About that photo. I love how you can see Tom thinking, "If Mike makes one more comment about me being fat..."

Sensing the tension that had suddenly descended on the poop deck, Mike switched gears and told some joke ending with the punchline, "That's not a duck," bringing us all to the verge of laughter, and narrowly avoiding fisticuffs with Tom, which surely would have gotten us kicked off the Martha's Vineyard ferry for life.

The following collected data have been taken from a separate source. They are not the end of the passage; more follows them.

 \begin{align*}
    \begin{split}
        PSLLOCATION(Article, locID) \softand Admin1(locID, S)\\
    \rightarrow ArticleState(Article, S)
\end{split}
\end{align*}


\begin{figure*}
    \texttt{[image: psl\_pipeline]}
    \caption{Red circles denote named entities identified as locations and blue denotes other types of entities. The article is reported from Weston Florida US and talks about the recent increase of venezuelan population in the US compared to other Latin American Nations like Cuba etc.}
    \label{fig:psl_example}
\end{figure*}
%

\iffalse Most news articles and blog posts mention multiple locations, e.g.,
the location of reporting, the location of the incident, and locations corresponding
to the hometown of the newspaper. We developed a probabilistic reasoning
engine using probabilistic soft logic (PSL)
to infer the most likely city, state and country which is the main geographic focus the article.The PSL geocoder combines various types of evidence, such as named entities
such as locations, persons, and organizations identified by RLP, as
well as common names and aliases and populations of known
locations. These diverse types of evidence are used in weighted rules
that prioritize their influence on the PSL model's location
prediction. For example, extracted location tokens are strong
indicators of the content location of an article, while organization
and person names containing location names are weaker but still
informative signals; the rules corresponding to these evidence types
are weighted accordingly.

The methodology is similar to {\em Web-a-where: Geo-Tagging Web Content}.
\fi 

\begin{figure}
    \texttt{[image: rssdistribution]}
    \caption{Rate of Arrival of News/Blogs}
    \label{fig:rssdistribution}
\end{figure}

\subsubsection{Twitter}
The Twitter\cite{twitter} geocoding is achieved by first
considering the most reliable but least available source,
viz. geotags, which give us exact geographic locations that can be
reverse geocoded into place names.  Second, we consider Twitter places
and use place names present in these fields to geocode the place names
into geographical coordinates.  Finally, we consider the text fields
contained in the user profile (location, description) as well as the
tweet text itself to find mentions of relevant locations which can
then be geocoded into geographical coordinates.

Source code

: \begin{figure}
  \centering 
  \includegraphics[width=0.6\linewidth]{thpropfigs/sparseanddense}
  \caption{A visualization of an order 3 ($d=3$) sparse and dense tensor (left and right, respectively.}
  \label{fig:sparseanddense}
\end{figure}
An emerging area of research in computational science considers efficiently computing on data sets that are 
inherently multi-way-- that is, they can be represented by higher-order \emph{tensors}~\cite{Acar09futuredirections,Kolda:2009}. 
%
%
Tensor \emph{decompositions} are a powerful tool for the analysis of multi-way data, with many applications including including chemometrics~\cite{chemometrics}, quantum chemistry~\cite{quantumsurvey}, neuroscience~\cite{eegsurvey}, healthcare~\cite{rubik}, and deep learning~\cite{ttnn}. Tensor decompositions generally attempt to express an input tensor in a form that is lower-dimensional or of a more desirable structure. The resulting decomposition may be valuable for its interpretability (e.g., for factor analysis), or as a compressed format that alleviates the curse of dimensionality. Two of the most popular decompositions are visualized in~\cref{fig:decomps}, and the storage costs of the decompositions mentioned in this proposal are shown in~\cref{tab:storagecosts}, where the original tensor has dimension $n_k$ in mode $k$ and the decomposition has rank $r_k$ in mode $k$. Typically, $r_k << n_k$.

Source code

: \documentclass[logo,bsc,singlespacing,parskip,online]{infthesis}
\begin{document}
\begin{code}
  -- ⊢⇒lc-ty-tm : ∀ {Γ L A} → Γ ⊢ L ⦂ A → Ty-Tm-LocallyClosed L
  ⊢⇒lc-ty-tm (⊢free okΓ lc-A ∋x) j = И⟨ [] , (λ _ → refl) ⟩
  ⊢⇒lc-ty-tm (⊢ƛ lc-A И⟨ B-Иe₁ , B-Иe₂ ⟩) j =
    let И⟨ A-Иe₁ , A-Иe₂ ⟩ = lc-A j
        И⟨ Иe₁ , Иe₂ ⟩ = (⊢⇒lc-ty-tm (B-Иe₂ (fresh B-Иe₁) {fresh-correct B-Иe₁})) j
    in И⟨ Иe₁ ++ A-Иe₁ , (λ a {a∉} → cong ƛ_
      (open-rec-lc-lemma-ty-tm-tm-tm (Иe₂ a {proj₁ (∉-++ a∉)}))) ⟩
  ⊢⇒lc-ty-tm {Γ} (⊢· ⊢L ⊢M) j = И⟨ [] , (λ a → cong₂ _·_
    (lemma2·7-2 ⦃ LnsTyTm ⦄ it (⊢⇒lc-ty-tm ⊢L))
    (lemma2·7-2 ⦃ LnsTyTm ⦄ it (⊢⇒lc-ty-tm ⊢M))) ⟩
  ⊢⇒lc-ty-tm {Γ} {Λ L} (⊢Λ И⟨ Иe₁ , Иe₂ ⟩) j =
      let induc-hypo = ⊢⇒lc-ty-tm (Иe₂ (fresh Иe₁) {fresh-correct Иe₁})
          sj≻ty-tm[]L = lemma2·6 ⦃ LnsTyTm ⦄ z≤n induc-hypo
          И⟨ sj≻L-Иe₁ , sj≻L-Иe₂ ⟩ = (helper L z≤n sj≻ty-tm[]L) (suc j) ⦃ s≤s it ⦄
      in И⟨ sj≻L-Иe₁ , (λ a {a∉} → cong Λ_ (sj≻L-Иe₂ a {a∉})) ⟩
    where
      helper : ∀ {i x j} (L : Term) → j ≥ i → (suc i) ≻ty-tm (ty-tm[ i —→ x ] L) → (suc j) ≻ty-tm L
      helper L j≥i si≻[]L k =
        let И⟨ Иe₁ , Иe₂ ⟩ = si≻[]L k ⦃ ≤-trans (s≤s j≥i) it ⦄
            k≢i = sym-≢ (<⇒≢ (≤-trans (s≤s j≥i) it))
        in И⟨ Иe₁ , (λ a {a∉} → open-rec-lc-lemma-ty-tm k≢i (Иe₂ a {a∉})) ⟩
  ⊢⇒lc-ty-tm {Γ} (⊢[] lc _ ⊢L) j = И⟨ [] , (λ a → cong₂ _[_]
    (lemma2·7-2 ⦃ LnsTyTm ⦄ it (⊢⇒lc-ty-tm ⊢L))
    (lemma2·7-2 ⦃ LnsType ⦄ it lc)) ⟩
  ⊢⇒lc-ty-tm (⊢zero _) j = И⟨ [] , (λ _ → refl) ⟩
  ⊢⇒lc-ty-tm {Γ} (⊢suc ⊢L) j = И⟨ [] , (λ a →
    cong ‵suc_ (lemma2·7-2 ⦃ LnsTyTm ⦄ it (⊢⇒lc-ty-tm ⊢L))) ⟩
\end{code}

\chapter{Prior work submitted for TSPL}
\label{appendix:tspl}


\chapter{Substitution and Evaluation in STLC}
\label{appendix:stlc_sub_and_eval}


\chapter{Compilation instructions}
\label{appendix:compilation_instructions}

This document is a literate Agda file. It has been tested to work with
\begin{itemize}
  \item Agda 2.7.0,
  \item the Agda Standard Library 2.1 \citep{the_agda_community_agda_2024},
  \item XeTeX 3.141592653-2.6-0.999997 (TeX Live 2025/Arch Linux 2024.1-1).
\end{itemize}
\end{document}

So, while he may have an inoperable brain tumor, we should all be thankful that, thanks to his quick thinking and unerring sense of tact, Mike can still ride the ferry with wild abandon. And a good duck joke.

Get better Mike,

Brenda said...

Paul, Austin and I send out a big hug!


Anonymous said...

Had a good bawl looking at those pictures of Mike. His smile certainly is infectious, in good times and even in droopy eye, bald head and monster scar times. We love you and Mike and Baxter.

Anonymous said...

I honestly could hear Mike's laugh in my head when i saw the pix you posted. made me smile big time. thanks. love,susan

Anonymous said...

from someone who's seen you cry and weep over an 19 year old conservative republican boyfriend, i can now firmly confirm: mike's influence really has had a profound effect on your mental health! (that is luck as well....finding this wonderful guy.) i'm "proud" of you for who you are through all of this. proud is not quite the right word -- respect, admire, am grateful for. i think we tend to believe that doctors and science have all the answers, and if something doesn't go right they clearly did something wrong. i feel like we also tend to think everything runs 100% perfectly in the hospital and are stunned to learn when it doesn't always. we're all human. i have no doubt mike is under great care, and i also have no doubts that his doctors are doing their very best. onward...to who knows where...but onward. love, t

Anonymous said...

I have a photo of Mike on my wall at work. He is in one of his "poses" on stage with Kelly, Kevin and me. It's from my CSZ days. I look at it everyday and say a prayer that we'll all see him in that same pose someday.